Torstein Eckhoff, he was an extremely important person. His contacts were very important. He had contacts at the ministries and good political contacts in parliament. I also had a good relationship with the Norwegian authorities at this time. My own network was primarily through Knut Frydenlund, who was the Norwegian Foreign Minister for many years. He was a close personal friend of mine. Our friendship was based on total disagreement, except on all the really important things in life – love, life and death, that sort of thing – on which we agreed completely. We were particularly in agreement on the sexual element of life and death.
There were three of us who often ended up sat in a room at the Ministry of Foreign Affairs, making plans: Knut Frydenlund, Halvard Lange and myself. Knut had been the MFA’s representative on the so-called Galtung committee, which had been looking at setting up a Norwegian peace corps, something I’d come up with in 1960, a couple of months before Kennedy. And supposedly he was very impressed by how I’d managed to organize a debate in which the different sides all got to have their say and together arrive at a conclusion that they could all live with. I took great care to make sure that each participant’s main point had been heard. This has always been my approach. Everyone should feel at home: ‘that’s me, I remember that sentence, that was my best sentence’. I suppose I have a certain talent for identifying each person’s best statement and for merging all these together. In any case, Knut was impressed by this, and involved me quite heavily in the development of Norwegian foreign policy. For a while, I occupied a position that was frankly undemocratic.

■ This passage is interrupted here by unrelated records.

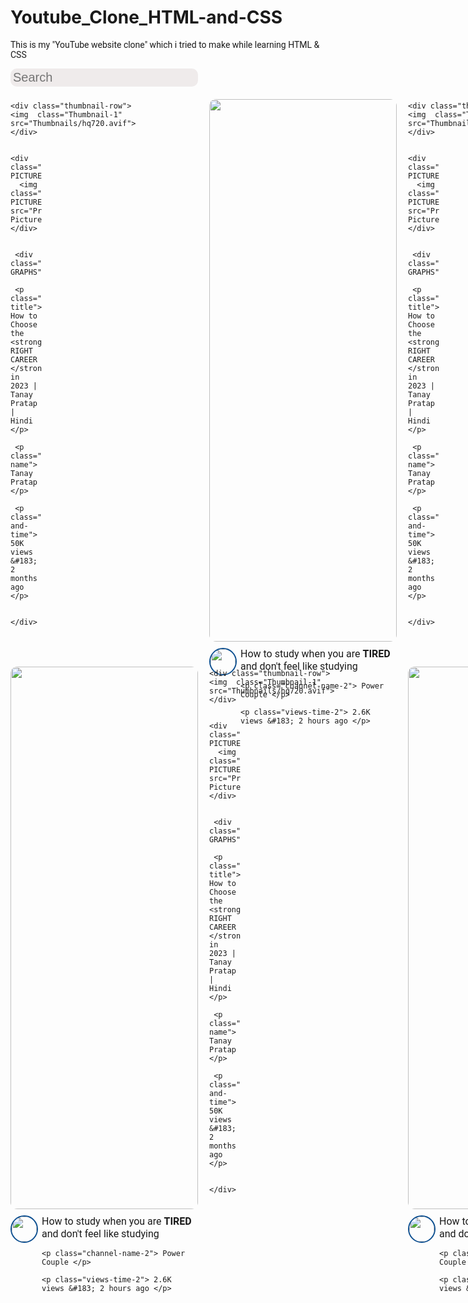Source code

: # Youtube_Clone_HTML-and-CSS
This is my "YouTube website clone" which i tried to make while learning HTML &amp; CSS


<!DOCTYPE html>

<html>
  
<head>

<title> YouTube.com Clone</title>

<link rel="preconnect" href="https://fonts.googleapis.com">
<link rel="preconnect" href="https://fonts.gstatic.com" crossorigin>
<link href="https://fonts.googleapis.com/css2?family=Roboto:wght@500;700&display=swap" rel="stylesheet">

<style>
  
  .search-bar-1{
font-size: 20px;
width:300px;
background-color: rgb(239, 235, 235);
border-style:solid;
border-color: rgb(239, 235, 235);
border-radius: 10px;
display: block;
margin-bottom: 10px;
}

/* .search-bar-2{
font-size: 20px;
width:300px;
background-color: rgb(239, 235, 235);
border-style:solid;
border-color: rgb(239, 235, 235);
border-radius: 10px;
display: block;
} */


  p{
  font-family: Roboto, Arial;
}

.Thumbnail-1{
 /* width: 300px; */ 
 width:100%;           /* bcoz we added GRID LAYOUT*/
 margin-top: 10px;


 /* height: 300px;
 object-fit: contain;
 object-position:center;
 border-width: 1px;
 border-style:solid;
 border-color: red; */
 display:block;           /* For making the IMAGE a block element which could occupy the whole line*/
 border-radius: 11px;
}



.thumbnail-row{
  margin-bottom: 10px;
}





.para-2, .para-3{
  display:inline-block;     /*for making the written part a text which takes onlt that space in which it is written*/
}



/* .div-styling-decoration{     /* bcoz we added GRID LAYOUT
 width:300px;
 display:inline-block;
 margin-left: 10px;
 vertical-align:top;
} */

.video-info-grid{       
  display:grid;
  grid-template-columns: 50px 1fr;
}

.CHANNEL-PICTURE{
  /* display:inline-block;     /*📍📍no need of it Bcoz We have already done that in "Video-info-grid"📍📍
  width:50px;
  vertical-align:top;
  margin-right: 15px; */
}

.PROFILE-PICTURE{
  width: 40px;
  border-style: solid;
  border-width: 2px;
  border-color: rgb(14, 80, 145);
  border-radius: 55px;
  
}

.PARA-GRAPHS{
  /* display:inline-block;
  width:230px;
  margin-top: 0px; 
  margin-left: 10px; */
  
}

 
.Video-title{
 margin-top: 0px;
 margin-bottom: 0px;
 font-size:16px;
 font-weight: 500px;
 line-height:20px;      /* For adjusting the space between two lines*/
}


.channel-name{
font-size:14px;
color:  rgb(96, 96, 96);
margin-top: 8px;
margin-bottom: 4px;
}

.views-and-time{
font-size:14px;
color:  rgb(96, 96, 96);
margin-top: 0px;
}


/* .div-styling-decoration-2{   /* bcoz we added GRID LAYOUT
  margin-left:10px ;
} */


.Thumbnail-2{
 /* width: 300px; */
 width:100%;         /* bcoz we added GRID LAYOUT*/
 margin-top: 10px;


 /* height: 300px;
 object-fit: contain;
 object-position:center;
 border-width: 1px;
 border-style:solid;
 border-color: red; */
 display:block;           /* For making the IMAGE a block element which could occupy the whole line*/
 border-radius: 11px;
}

.Thumbnail_row_2{
  margin-bottom: 10px;
}

.video-info-grid-2{
  display: grid;
  grid-template-columns: 50px 1fr;
  
}

.Profile_picture_Box{
  display:inline-block;
  width:50px;
  vertical-align:top;
  margin-right: 15px;

}


.Profile_picture_2{
  width:40px;
  border-style: solid;
  border-width: 2px;
  border-color: rgb(14, 80, 145);
  border-radius: 55px;
}

.Para-Graphs-2{
  display: inline-block;
  width:250px;
  margin-top: 0px;
  
}


.Video-title-2{
 margin-top: 0px;
 margin-bottom: 0px;
 font-size:16px;
 font-weight: 500px;
 line-height:20px;  
}

.channel-name-2{
font-size:14px;
color:  rgb(96, 96, 96);
margin-top: 8px;
margin-bottom: 4px;
}

.views-time-2{
font-size:14px;
color:  rgb(96, 96, 96);
margin-top: 0px;
}

.Video-grid{               /*📍📍📍📍📍📍📍📍📍📍📍📍*/
  display:grid;
  grid-template-columns: 1fr 1fr 1fr;
  column-gap:18px;
  row-gap:40px;
}



</style>  
</head>





<body>
  
  <input  class="search-bar-1"     type="text" placeholder="Search">
  <!-- <input  class="search-bar-2"     type="text" placeholder="Search"> -->


<div  class="Video-grid"> 

  <div class="div-styling-decoration">  <!-- 📍DIV - 1 -->

    <div class="thumbnail-row"> 
    <img  class="Thumbnail-1"    src="Thumbnails/hq720.avif">
    </div>

<div class="video-info-grid"> 

    <div class="CHANNEL-PICTURE"> 
      <img class="PROFILE-PICTURE" src="Profile Pictures/channels4_profile.jpg">
    </div>


     <div class="PARA-GRAPHS">  

     <p class="Video-title"> How to Choose the <strong> RIGHT CAREER </strong> in 2023 | Tanay Pratap | Hindi </p>

     <p class="channel-name"> Tanay Pratap </p>
    
     <p class="views-and-time"> 50K views &#183; 2 months ago </p>

     </div>

</div> 

</div>   






<div class="div-styling-decoration-2">   <!-- 📍📍DIV - 2 -->

<div  class="Thumbnail_row_2">
  <img  class="Thumbnail-2"   src="Thumbnails/hq720 (1).avif">
</div>
 

<div class="video-info-grid-2">

  <div class="Profile_picture_Box"> 
    <img class="Profile_picture_2"     src="Profile Pictures/channels4_profile_2.jpg">
  </div>
  
  <div class="Para-Graphs-2"> 
    <p class="Video-title-2"> How to study when you are <strong> TIRED </strong> and don't feel like studying </p>

    <p class="channel-name-2"> Power Couple </p>

    <p class="views-time-2"> 2.6K views	&#183; 2 hours ago </p>
  </div>
  
</div>

</div>   


<!--📍📍📍📍📍GRID-LAYOUT START📍📍📍📍📍 -->


<div class="div-styling-decoration">  <!-- 📍DIV - 1 -->

    <div class="thumbnail-row"> 
    <img  class="Thumbnail-1"    src="Thumbnails/hq720.avif">
    </div>

<div class="video-info-grid"> 

    <div class="CHANNEL-PICTURE"> 
      <img class="PROFILE-PICTURE" src="Profile Pictures/channels4_profile.jpg">
    </div>


     <div class="PARA-GRAPHS">  

     <p class="Video-title"> How to Choose the <strong> RIGHT CAREER </strong> in 2023 | Tanay Pratap | Hindi </p>

     <p class="channel-name"> Tanay Pratap </p>
    
     <p class="views-and-time"> 50K views &#183; 2 months ago </p>

     </div>

</div> 

</div>   






<div class="div-styling-decoration-2">   <!-- 📍📍DIV - 2 -->

<div  class="Thumbnail_row_2">
  <img  class="Thumbnail-2"   src="Thumbnails/hq720 (1).avif">
</div>
 

<div class="video-info-grid-2">

  <div class="Profile_picture_Box"> 
    <img class="Profile_picture_2"     src="Profile Pictures/channels4_profile_2.jpg">
  </div>
  
  <div class="Para-Graphs-2"> 
    <p class="Video-title-2"> How to study when you are <strong> TIRED </strong> and don't feel like studying </p>

    <p class="channel-name-2"> Power Couple </p>

    <p class="views-time-2"> 2.6K views	&#183; 2 hours ago </p>
  </div>
  
</div>

</div>   






<div class="div-styling-decoration">  <!-- 📍DIV - 1 -->

    <div class="thumbnail-row"> 
    <img  class="Thumbnail-1"    src="Thumbnails/hq720.avif">
    </div>

<div class="video-info-grid"> 

    <div class="CHANNEL-PICTURE"> 
      <img class="PROFILE-PICTURE" src="Profile Pictures/channels4_profile.jpg">
    </div>


     <div class="PARA-GRAPHS">  

     <p class="Video-title"> How to Choose the <strong> RIGHT CAREER </strong> in 2023 | Tanay Pratap | Hindi </p>

     <p class="channel-name"> Tanay Pratap </p>
    
     <p class="views-and-time"> 50K views &#183; 2 months ago </p>

     </div>

</div> 

</div>   






<div class="div-styling-decoration-2">   <!-- 📍📍DIV - 2 -->

<div  class="Thumbnail_row_2">
  <img  class="Thumbnail-2"   src="Thumbnails/hq720 (1).avif">
</div>
 

<div class="video-info-grid-2">

  <div class="Profile_picture_Box"> 
    <img class="Profile_picture_2"     src="Profile Pictures/channels4_profile_2.jpg">
  </div>
  
  <div class="Para-Graphs-2"> 
    <p class="Video-title-2"> How to study when you are <strong> TIRED </strong> and don't feel like studying </p>

    <p class="channel-name-2"> Power Couple </p>

    <p class="views-time-2"> 2.6K views	&#183; 2 hours ago </p>
  </div>
  
</div>

</div>   


</div>





</body>

</html>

As a sort of unofficial adviser?
Exactly. I had a great deal of influence. I don’t think I did anything wrong, I don’t think so. But there certainly wasn’t an open debate on foreign policy, that’s for sure.
Did you feel like you made any real breakthroughs?
Oh yes, to some extent.
Can you give any examples that aren’t confidential?
Not confidential! Well, for example, I said that Algeria would very quickly gain independence. In the wake of the Évian Accords, it’ll happen any day now. We know from social research that there is something called imprinting, that a new born life’s first impression is extremely important. This applies to animals and it applies to humans. Whether, for example, a baby is treated with love and warmth or is treated harshly is something that will have a lasting effect on its life.
A new country was born in 1962, Algeria. Make sure Norway is one of the first in line with a gift. And that’s what Norway did. We gave them some good-quality Norwegian wooden houses that could be placed up in the Atlas Mountains. And this created a positive impression of Norway in Algeria that I believe has persisted to this day. The so-called ‘imprint’, the impact of a first impression: this was applied social-scientific research.
Did this happen on any other occasions?
It’s just an example.
Did you contribute to changing the way people thought at the MFA?
That’s a good question, but I wouldn’t want to hazard a guess.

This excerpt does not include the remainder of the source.